Bu yıl 25. yıldönümü kutlanacak olan 5 Ekim Dünya Öğretmenler Günü, Eğitim Enternasyonali’ne üye yüzden fazla ülke tarafından eş zamanlı olarak kutlanmaktadır. Bu dayanışma ve mücadele gününün temeli 5 Ekim 1966 tarihinde ILO ve UNESCO tarafından Öğretmenlerin Statüsüne İlişkin Tavsiye Kararı’nın alınmasına dayanmaktadır. Öğretmenlerin toplumsal statüsü ve hakları açısından son derece önemli olan bu belge Türkiye tarafından da imzalanmasına rağmen günümüze dek siyasi iktidarlar gereklerini yerine getirme konusunda direnç göstermiştir. Son 16 yıllık AKP iktidarının bu konudaki politikaları ise direnç göstermenin çok ötesine geçmiş, kazanılmış hakları da hedefleyen bir saldırı politikasına dönüşmüştür. Bu saldırı politikaları sonucunda bugün ülkemizde yaklaşık 1 milyon öğretmen 5 Ekim’i büyük sorunlarla karşılıyor.

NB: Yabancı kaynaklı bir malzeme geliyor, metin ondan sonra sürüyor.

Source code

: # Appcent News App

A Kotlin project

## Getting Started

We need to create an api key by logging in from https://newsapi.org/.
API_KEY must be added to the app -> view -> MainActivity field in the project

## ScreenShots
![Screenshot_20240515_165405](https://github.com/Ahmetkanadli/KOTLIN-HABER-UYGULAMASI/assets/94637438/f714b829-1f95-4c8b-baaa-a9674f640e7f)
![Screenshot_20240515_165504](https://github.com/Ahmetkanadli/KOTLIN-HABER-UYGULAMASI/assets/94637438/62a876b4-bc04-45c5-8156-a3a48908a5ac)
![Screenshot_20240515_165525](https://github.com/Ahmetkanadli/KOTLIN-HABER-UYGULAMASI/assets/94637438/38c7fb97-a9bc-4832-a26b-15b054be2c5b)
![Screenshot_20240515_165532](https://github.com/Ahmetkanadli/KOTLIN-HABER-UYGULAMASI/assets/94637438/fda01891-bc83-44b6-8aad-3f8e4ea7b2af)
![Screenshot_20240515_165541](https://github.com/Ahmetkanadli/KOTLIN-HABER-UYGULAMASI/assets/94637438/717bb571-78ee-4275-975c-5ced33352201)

Ataması yapılmayan yaklaşık yarım milyon öğretmenin işsizlikle ve başka işlerde çalışma zorunluluğuyla karşı karşıya kalması, onlarcasının iş cinayeti ve intiharlarla yaşamından edilmesi öncelikle ele alınması gereken devasa bir sorun. Ancak 2003-2017 arasında her yıl KPSS’ye giren yüz öğretmenden sadece %17’sinin atamasını yapan siyasi iktidarın bu sorunu çözmeye dönük bir perspektifinin olmadığı görülüyor.

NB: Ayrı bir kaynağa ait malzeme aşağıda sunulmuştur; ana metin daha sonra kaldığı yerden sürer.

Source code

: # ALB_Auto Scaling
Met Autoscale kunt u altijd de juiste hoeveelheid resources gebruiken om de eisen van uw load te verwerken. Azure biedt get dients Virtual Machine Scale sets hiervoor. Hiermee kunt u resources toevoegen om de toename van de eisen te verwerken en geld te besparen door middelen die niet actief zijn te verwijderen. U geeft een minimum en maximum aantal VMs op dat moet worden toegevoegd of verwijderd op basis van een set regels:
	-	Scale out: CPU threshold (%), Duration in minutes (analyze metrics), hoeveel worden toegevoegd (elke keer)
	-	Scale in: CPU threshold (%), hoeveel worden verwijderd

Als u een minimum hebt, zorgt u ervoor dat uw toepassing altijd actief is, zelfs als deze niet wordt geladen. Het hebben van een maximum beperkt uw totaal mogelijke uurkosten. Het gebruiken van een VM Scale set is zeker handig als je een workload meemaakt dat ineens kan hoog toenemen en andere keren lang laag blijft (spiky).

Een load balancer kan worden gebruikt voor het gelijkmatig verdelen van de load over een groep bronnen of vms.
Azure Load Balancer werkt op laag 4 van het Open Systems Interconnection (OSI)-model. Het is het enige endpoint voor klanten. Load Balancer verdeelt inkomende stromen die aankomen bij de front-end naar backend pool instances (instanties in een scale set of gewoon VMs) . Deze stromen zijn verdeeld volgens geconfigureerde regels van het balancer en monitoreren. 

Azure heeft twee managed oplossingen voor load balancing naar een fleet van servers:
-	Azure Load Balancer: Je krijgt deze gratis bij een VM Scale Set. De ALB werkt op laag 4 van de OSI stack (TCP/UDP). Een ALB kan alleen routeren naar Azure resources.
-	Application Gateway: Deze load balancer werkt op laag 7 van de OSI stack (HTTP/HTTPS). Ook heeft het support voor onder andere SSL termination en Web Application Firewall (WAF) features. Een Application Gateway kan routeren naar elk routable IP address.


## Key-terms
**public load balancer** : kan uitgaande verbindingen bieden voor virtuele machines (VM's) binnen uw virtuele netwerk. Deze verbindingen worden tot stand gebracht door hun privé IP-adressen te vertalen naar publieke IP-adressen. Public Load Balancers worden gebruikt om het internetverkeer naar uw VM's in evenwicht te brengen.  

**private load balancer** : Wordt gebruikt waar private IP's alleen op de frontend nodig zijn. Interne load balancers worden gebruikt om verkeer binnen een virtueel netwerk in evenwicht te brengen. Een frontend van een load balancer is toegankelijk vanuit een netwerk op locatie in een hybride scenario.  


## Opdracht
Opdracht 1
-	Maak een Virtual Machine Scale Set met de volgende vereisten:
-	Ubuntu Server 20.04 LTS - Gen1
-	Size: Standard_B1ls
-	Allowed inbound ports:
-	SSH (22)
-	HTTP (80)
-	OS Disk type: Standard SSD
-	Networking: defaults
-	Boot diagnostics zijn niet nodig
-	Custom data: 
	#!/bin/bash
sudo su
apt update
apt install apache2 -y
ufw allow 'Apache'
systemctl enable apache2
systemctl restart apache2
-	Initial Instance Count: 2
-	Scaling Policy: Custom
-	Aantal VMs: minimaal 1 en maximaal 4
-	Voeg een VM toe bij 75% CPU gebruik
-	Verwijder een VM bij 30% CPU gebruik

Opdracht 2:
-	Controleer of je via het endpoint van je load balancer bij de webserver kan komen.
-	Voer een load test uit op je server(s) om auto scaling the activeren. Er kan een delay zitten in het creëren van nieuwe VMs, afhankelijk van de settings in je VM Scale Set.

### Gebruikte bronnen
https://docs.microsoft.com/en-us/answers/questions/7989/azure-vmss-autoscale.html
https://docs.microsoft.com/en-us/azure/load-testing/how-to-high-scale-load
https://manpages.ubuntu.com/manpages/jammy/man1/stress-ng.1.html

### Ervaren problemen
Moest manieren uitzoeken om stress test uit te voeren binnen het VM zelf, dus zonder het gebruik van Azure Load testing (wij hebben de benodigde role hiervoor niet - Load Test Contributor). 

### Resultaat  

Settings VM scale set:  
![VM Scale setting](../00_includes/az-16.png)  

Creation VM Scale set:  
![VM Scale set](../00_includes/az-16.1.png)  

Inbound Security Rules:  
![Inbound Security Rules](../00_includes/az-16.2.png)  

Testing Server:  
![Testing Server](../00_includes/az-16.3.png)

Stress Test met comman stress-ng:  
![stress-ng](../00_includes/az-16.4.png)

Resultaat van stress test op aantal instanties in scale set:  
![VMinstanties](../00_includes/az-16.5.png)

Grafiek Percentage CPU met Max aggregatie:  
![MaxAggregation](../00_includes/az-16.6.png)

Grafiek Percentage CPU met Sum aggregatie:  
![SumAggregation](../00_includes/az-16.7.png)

Öğretmenlik mesleği, siyasi iktidar ve MEB tarafından itibarsızlaştırmaya ve değersizleştirmeye dönük söylem ve uygulamalarla açıkça hedef alınıyor. Öğretmenler ve tüm eğitim emekçileri; itiraz edenin, farklı olanın çalışma koşulunun olmayacağı, rekabetin, her gün yeni bir angaryanın ve biat etmenin dayatıldığı acımasız bir çalışma ortamında bulunmak zorunda kalıyor. 15 Temmuz sonrasında atamalarda mülakat sınavının ile ‘sözleşmeli öğretmenlik’ uygulamasının temel alınması ile öğretmen atamaları ve istihdamı ‘politik güvencesizleştirme’ye dönüştürüldü.

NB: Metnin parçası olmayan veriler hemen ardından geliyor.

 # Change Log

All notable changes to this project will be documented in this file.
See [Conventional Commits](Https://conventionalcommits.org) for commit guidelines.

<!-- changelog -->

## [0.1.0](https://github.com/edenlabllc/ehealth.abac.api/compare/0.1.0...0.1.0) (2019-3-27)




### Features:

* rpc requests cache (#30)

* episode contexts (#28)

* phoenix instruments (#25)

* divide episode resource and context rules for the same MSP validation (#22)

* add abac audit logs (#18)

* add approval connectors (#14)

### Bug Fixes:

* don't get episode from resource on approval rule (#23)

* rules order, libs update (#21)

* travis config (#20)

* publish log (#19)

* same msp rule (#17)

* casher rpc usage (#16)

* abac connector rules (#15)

Kamu istihdamında benimsenen güvencesiz/sözleşmeli istihdam uygulamalarının yaygınlaşması, ‘güvenlik soruşturması’ adı altında yapılan siyasi fişlemeler, özellikle farklı kimlik ve mezheplere yönelik ayrımcı tutumlar…vb. kamunun tamamında olduğu gibi öğretmenlik mesleğinde de istihdamın liyakate göre değil, iktidara ‘sadakat’e göre yapılmasına yol açarak haksızlıkları derinleştirdi. AKP’nin kapı kullarını yaratmayı hedefleyen uygulamalar, işyerlerinde bütün eğitim emekçileri için büyük bir kuşatma yarattı.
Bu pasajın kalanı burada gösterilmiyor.